** Data for analysis follows **

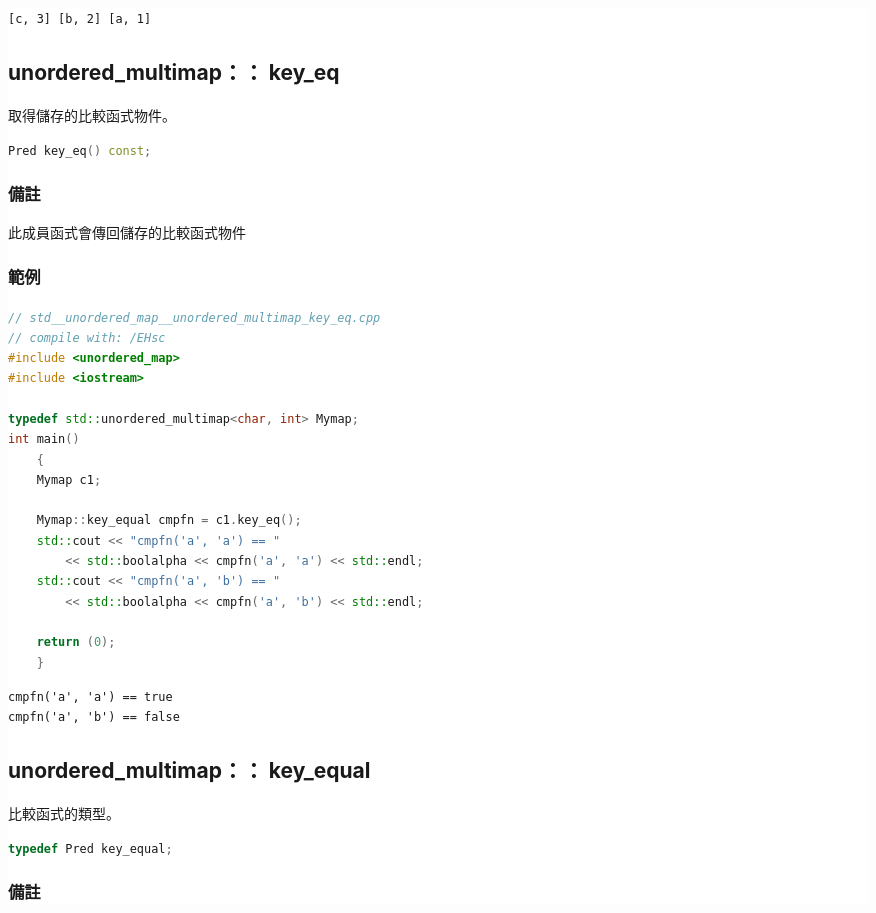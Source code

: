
 ```Output
[c, 3] [b, 2] [a, 1]
```

## <a name="unordered_multimapkey_eq"></a><a name="key_eq"></a>unordered_multimap：： key_eq

取得儲存的比較函式物件。

```cpp
Pred key_eq() const;
```

### <a name="remarks"></a>備註

此成員函式會傳回儲存的比較函式物件

### <a name="example"></a>範例

```cpp
// std__unordered_map__unordered_multimap_key_eq.cpp
// compile with: /EHsc
#include <unordered_map>
#include <iostream>

typedef std::unordered_multimap<char, int> Mymap;
int main()
    {
    Mymap c1;

    Mymap::key_equal cmpfn = c1.key_eq();
    std::cout << "cmpfn('a', 'a') == "
        << std::boolalpha << cmpfn('a', 'a') << std::endl;
    std::cout << "cmpfn('a', 'b') == "
        << std::boolalpha << cmpfn('a', 'b') << std::endl;

    return (0);
    }
```

```Output
cmpfn('a', 'a') == true
cmpfn('a', 'b') == false
```

## <a name="unordered_multimapkey_equal"></a><a name="key_equal"></a>unordered_multimap：： key_equal

比較函式的類型。

```cpp
typedef Pred key_equal;
```

### <a name="remarks"></a>備註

** End of Data for analysis **

# Exercise instructions:
Output the data exactly, pictures omitted.

# Result:
Source code

:
 ```Output
[c, 3] [b, 2] [a, 1]
```

## <a name="unordered_multimapkey_eq"></a><a name="key_eq"></a>unordered_multimap：： key_eq

取得儲存的比較函式物件。

```cpp
Pred key_eq() const;
```

### <a name="remarks"></a>備註

此成員函式會傳回儲存的比較函式物件

### <a name="example"></a>範例

```cpp
// std__unordered_map__unordered_multimap_key_eq.cpp
// compile with: /EHsc
#include <unordered_map>
#include <iostream>

typedef std::unordered_multimap<char, int> Mymap;
int main()
    {
    Mymap c1;

    Mymap::key_equal cmpfn = c1.key_eq();
    std::cout << "cmpfn('a', 'a') == "
        << std::boolalpha << cmpfn('a', 'a') << std::endl;
    std::cout << "cmpfn('a', 'b') == "
        << std::boolalpha << cmpfn('a', 'b') << std::endl;

    return (0);
    }
```

```Output
cmpfn('a', 'a') == true
cmpfn('a', 'b') == false
```

## <a name="unordered_multimapkey_equal"></a><a name="key_equal"></a>unordered_multimap：： key_equal

比較函式的類型。

```cpp
typedef Pred key_equal;
```

### <a name="remarks"></a>備註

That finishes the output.